The Leading Antique and Vintage
Rug Company since 1965
 
 
 

Antique Rugs and Metaphors

04-03-2011 / By: Azaad

Antique Rugs and Metaphors
    When I’m thinking well, everything stands for something else and nothing is itself. A gold wristwatch is half a pair of shackles and a necklace is a chain. Bus stop benches are deathbeds and alone on a winter night, a final bottle of whiskey is a ticket out of this place.

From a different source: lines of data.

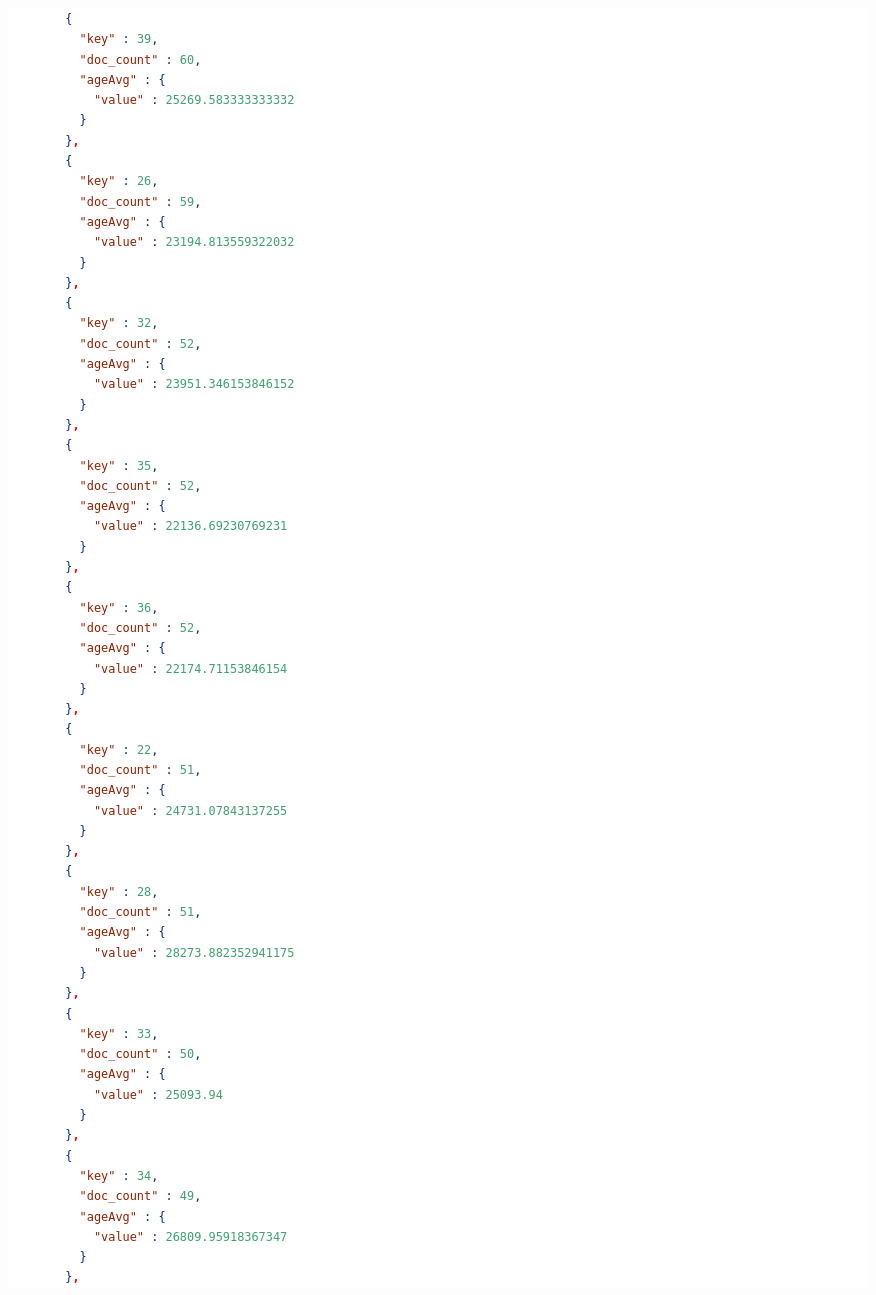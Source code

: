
 ```json
        {
          "key" : 39,
          "doc_count" : 60,
          "ageAvg" : {
            "value" : 25269.583333333332
          }
        },
        {
          "key" : 26,
          "doc_count" : 59,
          "ageAvg" : {
            "value" : 23194.813559322032
          }
        },
        {
          "key" : 32,
          "doc_count" : 52,
          "ageAvg" : {
            "value" : 23951.346153846152
          }
        },
        {
          "key" : 35,
          "doc_count" : 52,
          "ageAvg" : {
            "value" : 22136.69230769231
          }
        },
        {
          "key" : 36,
          "doc_count" : 52,
          "ageAvg" : {
            "value" : 22174.71153846154
          }
        },
        {
          "key" : 22,
          "doc_count" : 51,
          "ageAvg" : {
            "value" : 24731.07843137255
          }
        },
        {
          "key" : 28,
          "doc_count" : 51,
          "ageAvg" : {
            "value" : 28273.882352941175
          }
        },
        {
          "key" : 33,
          "doc_count" : 50,
          "ageAvg" : {
            "value" : 25093.94
          }
        },
        {
          "key" : 34,
          "doc_count" : 49,
          "ageAvg" : {
            "value" : 26809.95918367347
          }
        },
```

Metaphors are neuron connections in your brain, tangled shining threads between words and sensations, semantics and emotions. The place where you feel icy sprinkles and smell wet concrete is connected by glistening twine to the place where you say “rainy day.” Sometimes the connections are thick, obvious: the sea is saltwater and saltwater can be sweat and tears, and trickling tears are like rainfall washing into the sea. 

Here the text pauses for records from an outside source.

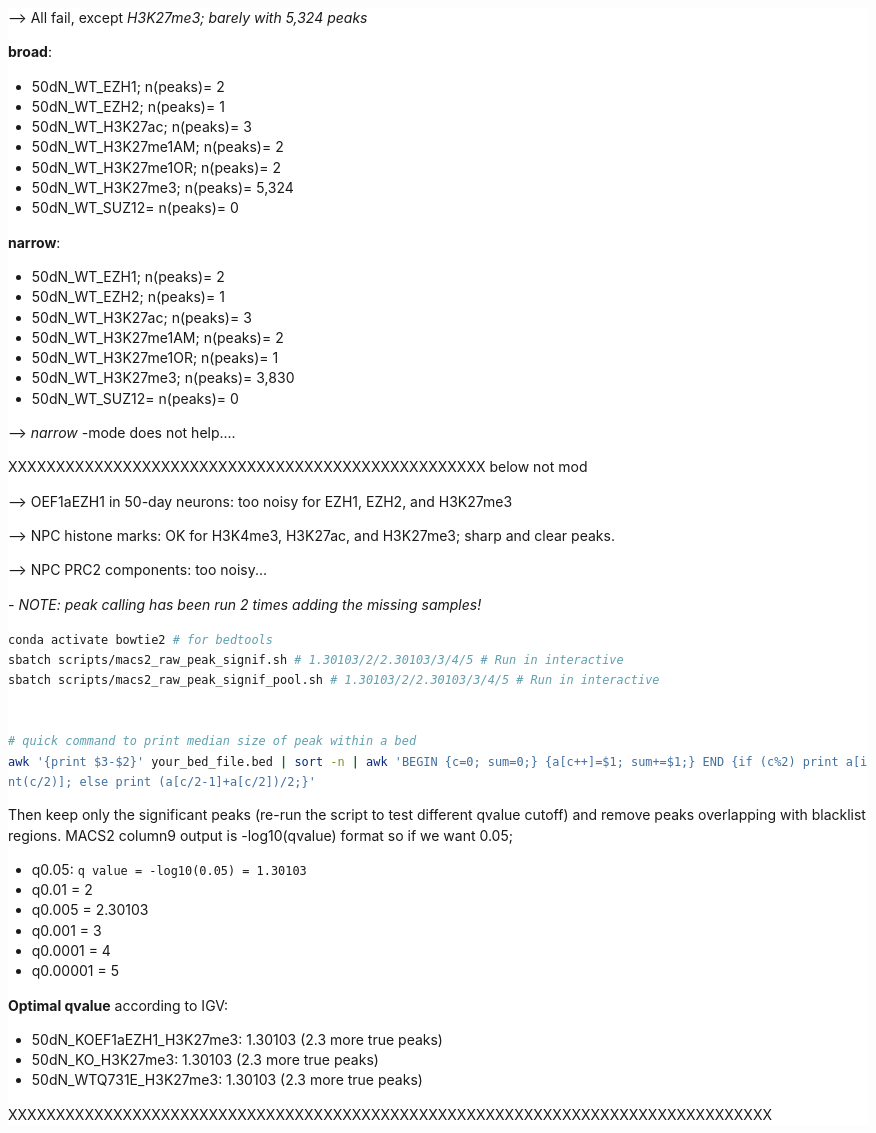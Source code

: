 --> All fail, except *H3K27me3; barely with 5,324 peaks*

**broad**:
- 50dN_WT_EZH1; n(peaks)= 2
- 50dN_WT_EZH2; n(peaks)= 1
- 50dN_WT_H3K27ac; n(peaks)= 3
- 50dN_WT_H3K27me1AM; n(peaks)= 2
- 50dN_WT_H3K27me1OR; n(peaks)= 2
- 50dN_WT_H3K27me3; n(peaks)= 5,324
- 50dN_WT_SUZ12= n(peaks)= 0

**narrow**:
- 50dN_WT_EZH1; n(peaks)= 2
- 50dN_WT_EZH2; n(peaks)= 1
- 50dN_WT_H3K27ac; n(peaks)= 3
- 50dN_WT_H3K27me1AM; n(peaks)= 2
- 50dN_WT_H3K27me1OR; n(peaks)= 1
- 50dN_WT_H3K27me3; n(peaks)= 3,830
- 50dN_WT_SUZ12= n(peaks)= 0

--> *narrow* -mode does not help....





XXXXXXXXXXXXXXXXXXXXXXXXXXXXXXXXXXXXXXXXXXXXXXXXXX below not mod



--> OEF1aEZH1 in 50-day neurons: too noisy for EZH1, EZH2, and H3K27me3

--> NPC histone marks: OK for H3K4me3, H3K27ac, and H3K27me3; sharp and clear peaks.

--> NPC PRC2 components: too noisy...

*- NOTE: peak calling has been run 2 times adding the missing samples!*



```bash
conda activate bowtie2 # for bedtools
sbatch scripts/macs2_raw_peak_signif.sh # 1.30103/2/2.30103/3/4/5 # Run in interactive
sbatch scripts/macs2_raw_peak_signif_pool.sh # 1.30103/2/2.30103/3/4/5 # Run in interactive


# quick command to print median size of peak within a bed
awk '{print $3-$2}' your_bed_file.bed | sort -n | awk 'BEGIN {c=0; sum=0;} {a[c++]=$1; sum+=$1;} END {if (c%2) print a[int(c/2)]; else print (a[c/2-1]+a[c/2])/2;}'
```

Then keep only the significant peaks (re-run the script to test different qvalue cutoff) and remove peaks overlapping with blacklist regions. MACS2 column9 output is -log10(qvalue) format so if we want 0.05; 
- q0.05: `q value = -log10(0.05) = 1.30103`
- q0.01 = 2
- q0.005 = 2.30103
- q0.001 = 3
- q0.0001 = 4
- q0.00001 = 5


**Optimal qvalue** according to IGV:
- 50dN_KOEF1aEZH1_H3K27me3: 1.30103 (2.3 more true peaks)
- 50dN_KO_H3K27me3: 1.30103 (2.3 more true peaks)
- 50dN_WTQ731E_H3K27me3: 1.30103 (2.3 more true peaks)

XXXXXXXXXXXXXXXXXXXXXXXXXXXXXXXXXXXXXXXXXXXXXXXXXXXXXXXXXXXXXXXXXXXXXXXXXXXXXXXX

Sometimes, you didn’t know two things could go together until you drew out their edges, spun them each a new filament, and wove the tiny ends together.  All the sudden a goldfish is a princess and a castle is a fishbowl. You can drag your fingers through these lacings and tug whole worlds into place, like weaving an antique rug. Sometimes you never fully figure out how things connect, and you’re not sure that they should except for the feeling somewhere in your body that tells you they do. Sometimes you don’t even use words for this.

    When I read, and when I write, I gather the those spider string metaphors in my hands and then I eat them. I slurp down sticky cobwebs and feel the phrases in my organs. There are drizzling motifs and stonework themes that drip and clunk through my insides. They make me feel. It is so unpleasant.

    I love for things to be unpleasant. A reader should feel anxious or enraged or suspicious or feverish or hopeless or bereaved. Basically I want to make people feel terrible. And burn things to the ground.
I don’t feel bad. Guilt is an old dusty grit that gathers new layers every year. Once you accept that things get dirty it doesn’t bother you so much and you can draw pictures in the ashes.